Is it a Calder Cup hangover when most of the roster is entirely new?

Probably not. Regardless, some relief for the Abbotsford Canucks finally came Wednesday night.

Their 4-3 shootout win against the visiting San Jose Barracuda ended the defending Calder Cup champion Canucks’ 11-game losing streak (0-9-0-2), gave them their first win since the regular season’s opening weekend, and it marked their first win in eight home games this season.

Joseph LaBate’s tying power-play goal came with 1:16 to go in regulation as the Canucks broke San Jose leads of 2-0 and 3-2 to put the game into overtime. Canucks goaltender Aku Koskenvuo took it from there, holding them in through overtime, and then shutting down shootout attempts from Igor Chernyshov, Filip Bystedt, and Luca Cagnoni. Meanwhile Ben Berard’s shootout tally then finished off San Jose for a 4-3 victory.

After celebrating the first Calder Cup championship for a Vancouver Canucks affiliate four-and-a-half months ago, Abbotsford has been on one of the wildest rides in recent AHL history. Wednesday’s win marked their first home victory since taking Game 4 of the Calder Cup Finals from the Charlotte Checkers last June.

The first month of their regular season has brought a championship banner-raising ceremony that opened up an 0-6-0-0 homestand, a parade of recalls to Vancouver, relentless injuries for both the NHL and AHL clubs, an emergency back-up goaltender, multiple in-season signings for reinforcements, and two AHL goaltending debuts.

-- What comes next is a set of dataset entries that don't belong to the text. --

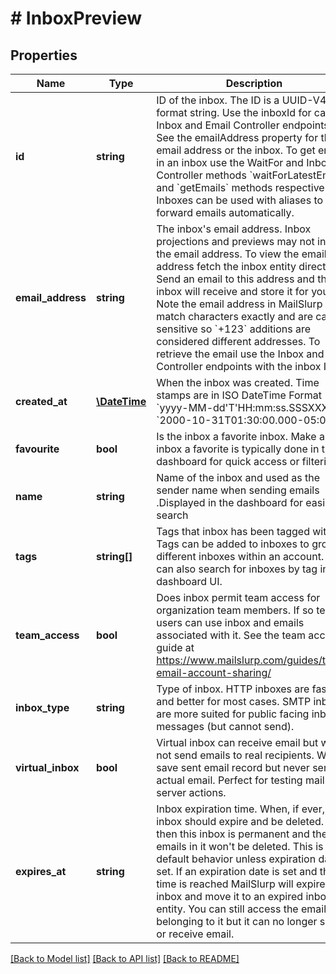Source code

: # # InboxPreview

## Properties

Name | Type | Description | Notes
------------ | ------------- | ------------- | -------------
**id** | **string** | ID of the inbox. The ID is a UUID-V4 format string. Use the inboxId for calls to Inbox and Email Controller endpoints. See the emailAddress property for the email address or the inbox. To get emails in an inbox use the WaitFor and Inbox Controller methods &#x60;waitForLatestEmail&#x60; and &#x60;getEmails&#x60; methods respectively. Inboxes can be used with aliases to forward emails automatically. | 
**email_address** | **string** | The inbox&#39;s email address. Inbox projections and previews may not include the email address. To view the email address fetch the inbox entity directly. Send an email to this address and the inbox will receive and store it for you. Note the email address in MailSlurp match characters exactly and are case sensitive so &#x60;+123&#x60; additions are considered different addresses. To retrieve the email use the Inbox and Email Controller endpoints with the inbox ID. | [optional] 
**created_at** | [**\DateTime**](\DateTime) | When the inbox was created. Time stamps are in ISO DateTime Format &#x60;yyyy-MM-dd&#39;T&#39;HH:mm:ss.SSSXXX&#x60; e.g. &#x60;2000-10-31T01:30:00.000-05:00&#x60;. | 
**favourite** | **bool** | Is the inbox a favorite inbox. Make an inbox a favorite is typically done in the dashboard for quick access or filtering | 
**name** | **string** | Name of the inbox and used as the sender name when sending emails .Displayed in the dashboard for easier search | [optional] 
**tags** | **string[]** | Tags that inbox has been tagged with. Tags can be added to inboxes to group different inboxes within an account. You can also search for inboxes by tag in the dashboard UI. | [optional] 
**team_access** | **bool** | Does inbox permit team access for organization team members. If so team users can use inbox and emails associated with it. See the team access guide at https://www.mailslurp.com/guides/team-email-account-sharing/ | 
**inbox_type** | **string** | Type of inbox. HTTP inboxes are faster and better for most cases. SMTP inboxes are more suited for public facing inbound messages (but cannot send). | [optional] 
**virtual_inbox** | **bool** | Virtual inbox can receive email but will not send emails to real recipients. Will save sent email record but never send an actual email. Perfect for testing mail server actions. | 
**expires_at** | **string** | Inbox expiration time. When, if ever, the inbox should expire and be deleted. If null then this inbox is permanent and the emails in it won&#39;t be deleted. This is the default behavior unless expiration date is set. If an expiration date is set and the time is reached MailSlurp will expire the inbox and move it to an expired inbox entity. You can still access the emails belonging to it but it can no longer send or receive email. | [optional] 

[[Back to Model list]](../../README#documentation-for-models) [[Back to API list]](../../README#documentation-for-api-endpoints) [[Back to README]](../../README)


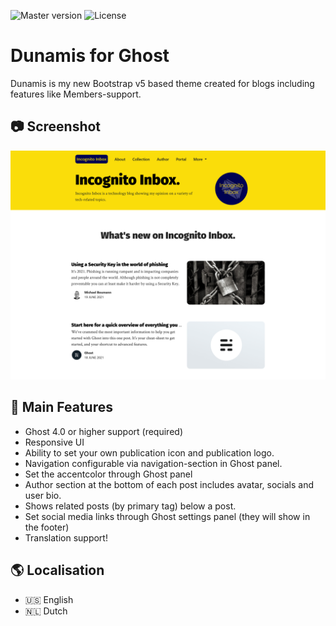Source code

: ![Master version](https://img.shields.io/github/package-json/v/boumannm/dunamis-ghost-theme/master?style=flat-square)
![License](https://img.shields.io/github/license/boumannm/dunamis-ghost-theme?style=flat-square)

# Dunamis for Ghost
Dunamis is my new Bootstrap v5 based theme created for blogs including features like Members-support.

## 📷 Screenshot
![Dunamis main](https://github.com/boumannm/dunamis-ghost-theme/raw/master/assets/screenshot-desktop.png)

## 📃 Main Features
- Ghost 4.0 or higher support (required)
- Responsive UI
- Ability to set your own publication icon and publication logo.
- Navigation configurable via navigation-section in Ghost panel.
- Set the accentcolor through Ghost panel
- Author section at the bottom of each post includes avatar, socials and user bio.
- Shows related posts (by primary tag) below a post.
- Set social media links through Ghost settings panel (they will show in the footer)
- Translation support!

## 🌎 Localisation
- 🇺🇸 English
- 🇳🇱 Dutch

Nothing is strange about a defending Calder Cup champion struggling the following season. Winning the Calder Cup tends to bring an onslaught of change. Some players earn promotions to the NHL parent team. Other NHL teams want winners, and they pounce each summer to lure those Calder Cup champions away with new contracts. In just three to four months, that championship roster can look markedly different.

But this fight has gone far beyond that. After celebrating that championship on a hot, humid night in Charlotte back on June 23, the team saw a significant exodus of talent shortly thereafter.

Goaltender Artūrs Šilovs, the Jack A. Butterfield Trophy winner as the most valuable player of the playoffs, went to the Pittsburgh Penguins in a trade. Forwards Arshdeep Bains, Linus Karlsson, Aatu Raty, and Max Sasson all have jobs in Vancouver now. Forward Jonathan Lekkerimäki just came back to Abbotsford this week after spending time with Vancouver; Abbotsford certainly misses someone who produced 19 goals in 36 regular-season games last season. Sammy Blais, Phil Di Giuseppe, Cole McWard, and Tristen Nielsen all took deals with other NHL organizations. Akito Hirose went overseas. The blue line has been particularly battered, too. Defenseman Kirill Kudryavtsev missed time. Victor Mancini has been limited to one AHL game. Guillaume Brisebois and Jett Woo have yet to play at all as they deal with injuries. Top defensive prospect Tom Willander is with Vancouver. Top veteran Christian Wolanin, named the AHL’s top defenseman in 2022-23, did not return, either and remains a free agent. Steady forward Mackenzie MacEachern, an offseason signing, went up to the NHL club as well after seven games with Abbotsford.

Management has recognized that this roster needed some immediate upgrades. After splitting a season-opening four-game road trip, the team signed forward Arnaud Durandeau and then brought back more help up front with Jujhar Khaira in the week leading up to their home opener Oct. 24.

But injuries have continued to pound Abbotsford mercilessly. Khaira has been held to five games since signing. Expected to take the number-one job in net from Šilovs, Nikita Tolopilo went down in the home opener against the Ontario Reign and has not played since. That injury put Jiří Patera into action after he played just seven games last season.

But Patera ended up getting a last-minute emergency recall last weekend when the AHL club was on the road in Colorado. That pushed Ty Young, who only had 11 AHL games coming into this season, into the Abbotsford starting job. But then he left after 40 minutes last Friday night. So in came CJ Kier, signed as an emergency back-up just before the game. Kier finished up that 4-1 loss as Abbotsford scrambled to bring in even more help.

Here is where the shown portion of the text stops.